SCALGO Flash Flood Mapping shows where and how much water collects on a raster terrain during an extreme rain event. Considering all possible rain amounts it maps what part of a terrain is below water after a given amount of rain. SCALGO Flash Flood Mapping is offered as a computation consulting service. It has already been used to introduce a successful new product by a major European engineering company.
A consequence of extreme rain events where the sewage system is exhausted and the ground is saturated with water is that water gathers in depressions of the terrain. This can have catastrophic effects on housing and other assets within the depressions. Therefore, analyzing how water gathers in depressions of detailed terrain models is an important part of flood risk analysis.

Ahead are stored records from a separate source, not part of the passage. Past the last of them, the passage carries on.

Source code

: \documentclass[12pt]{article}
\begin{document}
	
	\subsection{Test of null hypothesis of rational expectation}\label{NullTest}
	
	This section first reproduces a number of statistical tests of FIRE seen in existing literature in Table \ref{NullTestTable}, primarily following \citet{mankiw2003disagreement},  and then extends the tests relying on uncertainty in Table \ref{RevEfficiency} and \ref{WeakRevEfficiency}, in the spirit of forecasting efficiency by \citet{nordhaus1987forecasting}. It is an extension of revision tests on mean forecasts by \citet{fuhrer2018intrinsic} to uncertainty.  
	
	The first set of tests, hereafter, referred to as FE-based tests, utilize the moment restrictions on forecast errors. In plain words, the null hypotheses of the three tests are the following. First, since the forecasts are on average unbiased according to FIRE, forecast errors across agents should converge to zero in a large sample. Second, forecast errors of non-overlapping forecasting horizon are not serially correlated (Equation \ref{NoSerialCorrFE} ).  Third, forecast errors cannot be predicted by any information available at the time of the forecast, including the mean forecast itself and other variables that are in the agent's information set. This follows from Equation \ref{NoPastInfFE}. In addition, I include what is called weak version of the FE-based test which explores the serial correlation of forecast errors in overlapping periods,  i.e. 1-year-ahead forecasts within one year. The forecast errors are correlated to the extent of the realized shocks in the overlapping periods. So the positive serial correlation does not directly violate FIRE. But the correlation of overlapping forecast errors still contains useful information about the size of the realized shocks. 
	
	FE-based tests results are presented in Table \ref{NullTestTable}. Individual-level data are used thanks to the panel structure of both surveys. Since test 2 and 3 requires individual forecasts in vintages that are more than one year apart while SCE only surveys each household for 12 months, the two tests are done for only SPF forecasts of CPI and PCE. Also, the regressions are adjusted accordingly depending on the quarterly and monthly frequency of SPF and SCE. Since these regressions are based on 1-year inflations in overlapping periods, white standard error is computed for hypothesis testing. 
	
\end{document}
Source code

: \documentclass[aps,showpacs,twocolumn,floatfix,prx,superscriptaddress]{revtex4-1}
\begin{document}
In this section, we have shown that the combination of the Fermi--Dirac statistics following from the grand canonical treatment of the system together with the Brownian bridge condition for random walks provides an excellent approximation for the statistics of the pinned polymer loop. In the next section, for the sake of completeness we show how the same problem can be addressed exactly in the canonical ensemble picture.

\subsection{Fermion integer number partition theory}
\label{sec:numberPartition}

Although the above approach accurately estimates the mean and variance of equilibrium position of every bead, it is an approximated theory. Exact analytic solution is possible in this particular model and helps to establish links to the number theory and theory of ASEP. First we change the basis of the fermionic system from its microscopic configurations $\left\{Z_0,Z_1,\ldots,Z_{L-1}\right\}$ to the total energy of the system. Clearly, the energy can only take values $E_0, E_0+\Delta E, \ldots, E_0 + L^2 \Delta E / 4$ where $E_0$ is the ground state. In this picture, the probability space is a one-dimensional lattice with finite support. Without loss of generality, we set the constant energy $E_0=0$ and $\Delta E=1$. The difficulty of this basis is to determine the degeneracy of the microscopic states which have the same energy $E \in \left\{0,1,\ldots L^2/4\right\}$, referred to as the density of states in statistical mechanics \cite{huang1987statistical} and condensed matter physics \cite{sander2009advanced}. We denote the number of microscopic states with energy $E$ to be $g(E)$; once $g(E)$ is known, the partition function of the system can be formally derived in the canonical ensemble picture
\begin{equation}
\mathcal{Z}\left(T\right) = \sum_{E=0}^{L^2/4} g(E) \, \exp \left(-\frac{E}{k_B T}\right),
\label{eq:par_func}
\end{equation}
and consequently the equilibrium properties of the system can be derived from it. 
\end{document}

SCALGO Flash Flood Mapping shows how much rain has to fall before any given cell of a raster terrain is below water. Consequently, the mapping can be easily used to compute what part of each depression is below water after a given amount of rain, and thus effectively shows how water collects in depressions for all possible amounts of rain.
SCALGO Flash Flood Mapping considers all potential rain amounts and analyzes how depressions within other depressions are filled with water; it takes the volume and watershed of each depression into account, as well as the changes to watersheds that occur when other upstream depressions are filled with water. The mapping can be produced for “non-uniform” rain, simulating real extreme rain events. It is also possible to fill depressions that are completely flooded after a certain amount of rain and thus compute a realistic flow network. This makes it possible to analyze how critical situations can occur when depressions fill with water resulting in dramatically increased watersheds for other downstream depressions.
Figure showing parts of the terrain below water for 50mm (red), 100mm (yellow) and 150mm (blue) of rain, respectively.